SUPPLIED DATA:
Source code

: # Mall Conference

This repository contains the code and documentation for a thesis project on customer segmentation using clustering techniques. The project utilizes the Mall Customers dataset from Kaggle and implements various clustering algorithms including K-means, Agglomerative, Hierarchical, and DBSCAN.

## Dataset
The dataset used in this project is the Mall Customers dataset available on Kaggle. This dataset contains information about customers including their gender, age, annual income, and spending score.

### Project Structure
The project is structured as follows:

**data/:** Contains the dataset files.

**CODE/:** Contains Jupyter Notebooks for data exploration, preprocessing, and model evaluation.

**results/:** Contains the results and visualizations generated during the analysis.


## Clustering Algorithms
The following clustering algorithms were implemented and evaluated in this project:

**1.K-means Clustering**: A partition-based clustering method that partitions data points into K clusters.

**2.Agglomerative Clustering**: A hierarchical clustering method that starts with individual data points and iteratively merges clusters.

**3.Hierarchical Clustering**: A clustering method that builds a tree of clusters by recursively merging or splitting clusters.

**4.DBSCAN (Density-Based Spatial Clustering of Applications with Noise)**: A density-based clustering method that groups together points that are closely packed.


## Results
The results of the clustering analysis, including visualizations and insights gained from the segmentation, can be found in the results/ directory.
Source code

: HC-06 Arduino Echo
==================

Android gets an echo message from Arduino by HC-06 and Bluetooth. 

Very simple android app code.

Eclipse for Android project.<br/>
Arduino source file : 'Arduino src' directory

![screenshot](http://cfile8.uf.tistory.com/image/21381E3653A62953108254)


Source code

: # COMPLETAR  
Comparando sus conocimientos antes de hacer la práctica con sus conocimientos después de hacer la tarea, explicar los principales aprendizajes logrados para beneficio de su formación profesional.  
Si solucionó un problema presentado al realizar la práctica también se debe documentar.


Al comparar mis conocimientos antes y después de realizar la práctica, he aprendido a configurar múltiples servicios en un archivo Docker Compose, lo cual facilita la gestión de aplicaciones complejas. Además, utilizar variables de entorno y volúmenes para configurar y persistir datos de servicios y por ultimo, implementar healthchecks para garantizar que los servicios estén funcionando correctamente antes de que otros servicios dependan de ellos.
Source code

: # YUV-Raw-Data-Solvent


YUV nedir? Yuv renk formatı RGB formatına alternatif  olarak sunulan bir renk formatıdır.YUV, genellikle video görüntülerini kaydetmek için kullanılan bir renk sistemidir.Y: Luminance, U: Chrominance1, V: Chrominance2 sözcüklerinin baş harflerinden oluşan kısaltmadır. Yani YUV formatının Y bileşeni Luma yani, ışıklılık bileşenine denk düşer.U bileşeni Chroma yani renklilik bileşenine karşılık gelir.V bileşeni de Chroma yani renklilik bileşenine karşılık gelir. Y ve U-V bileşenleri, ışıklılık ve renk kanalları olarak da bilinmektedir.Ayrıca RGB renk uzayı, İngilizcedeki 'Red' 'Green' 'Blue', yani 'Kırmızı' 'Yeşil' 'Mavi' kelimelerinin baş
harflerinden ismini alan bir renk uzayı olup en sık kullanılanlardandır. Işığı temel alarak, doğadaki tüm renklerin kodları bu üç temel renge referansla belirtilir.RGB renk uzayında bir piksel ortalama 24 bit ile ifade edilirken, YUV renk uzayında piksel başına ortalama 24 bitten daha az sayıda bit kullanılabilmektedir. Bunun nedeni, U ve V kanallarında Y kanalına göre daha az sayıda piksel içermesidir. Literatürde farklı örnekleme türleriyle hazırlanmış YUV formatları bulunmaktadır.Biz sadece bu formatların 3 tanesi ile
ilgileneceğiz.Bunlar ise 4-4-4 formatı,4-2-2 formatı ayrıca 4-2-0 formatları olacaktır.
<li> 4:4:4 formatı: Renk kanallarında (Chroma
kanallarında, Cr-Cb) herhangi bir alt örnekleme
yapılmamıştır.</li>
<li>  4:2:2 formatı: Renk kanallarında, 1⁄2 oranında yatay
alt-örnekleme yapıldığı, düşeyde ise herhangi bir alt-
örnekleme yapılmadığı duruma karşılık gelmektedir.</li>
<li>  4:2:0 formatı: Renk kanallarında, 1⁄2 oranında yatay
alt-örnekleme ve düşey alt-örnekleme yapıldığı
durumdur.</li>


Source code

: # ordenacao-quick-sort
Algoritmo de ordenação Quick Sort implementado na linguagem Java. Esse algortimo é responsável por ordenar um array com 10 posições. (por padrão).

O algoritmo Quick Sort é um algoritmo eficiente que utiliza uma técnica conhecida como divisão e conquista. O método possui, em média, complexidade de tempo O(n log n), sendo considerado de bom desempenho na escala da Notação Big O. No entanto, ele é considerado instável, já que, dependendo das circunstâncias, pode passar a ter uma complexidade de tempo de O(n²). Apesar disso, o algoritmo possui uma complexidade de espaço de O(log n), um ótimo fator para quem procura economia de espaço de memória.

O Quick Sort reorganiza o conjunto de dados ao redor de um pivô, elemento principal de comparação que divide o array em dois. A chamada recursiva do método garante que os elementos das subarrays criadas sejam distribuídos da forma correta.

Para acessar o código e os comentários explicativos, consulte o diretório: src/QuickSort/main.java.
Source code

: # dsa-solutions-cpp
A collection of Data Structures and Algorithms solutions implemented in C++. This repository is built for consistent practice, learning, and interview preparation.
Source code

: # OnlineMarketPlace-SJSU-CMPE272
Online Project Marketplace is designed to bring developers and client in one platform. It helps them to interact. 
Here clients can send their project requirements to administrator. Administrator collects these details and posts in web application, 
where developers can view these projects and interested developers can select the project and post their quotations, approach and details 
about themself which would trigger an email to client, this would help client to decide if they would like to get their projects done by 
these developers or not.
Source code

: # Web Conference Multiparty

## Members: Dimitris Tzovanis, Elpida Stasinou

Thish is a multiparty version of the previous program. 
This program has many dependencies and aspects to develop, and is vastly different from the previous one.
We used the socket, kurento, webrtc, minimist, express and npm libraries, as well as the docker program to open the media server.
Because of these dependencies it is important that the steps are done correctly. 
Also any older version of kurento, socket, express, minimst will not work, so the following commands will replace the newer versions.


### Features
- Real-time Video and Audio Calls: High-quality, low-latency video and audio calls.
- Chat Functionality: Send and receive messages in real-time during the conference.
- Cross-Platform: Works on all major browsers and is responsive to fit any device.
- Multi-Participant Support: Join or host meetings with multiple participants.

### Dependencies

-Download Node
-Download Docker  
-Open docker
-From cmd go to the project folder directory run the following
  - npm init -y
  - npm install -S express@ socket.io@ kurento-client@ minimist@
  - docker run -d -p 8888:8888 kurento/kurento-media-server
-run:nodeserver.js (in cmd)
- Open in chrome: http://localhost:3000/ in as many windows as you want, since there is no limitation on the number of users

THE TASK:
Lines above with "their" in them are the ones to copy.

WRITTEN ANSWER:
The dataset used in this project is the Mall Customers dataset available on Kaggle. This dataset contains information about customers including their gender, age, annual income, and spending score.
Here clients can send their project requirements to administrator. Administrator collects these details and posts in web application, 
where developers can view these projects and interested developers can select the project and post their quotations, approach and details 
about themself which would trigger an email to client, this would help client to decide if they would like to get their projects done by 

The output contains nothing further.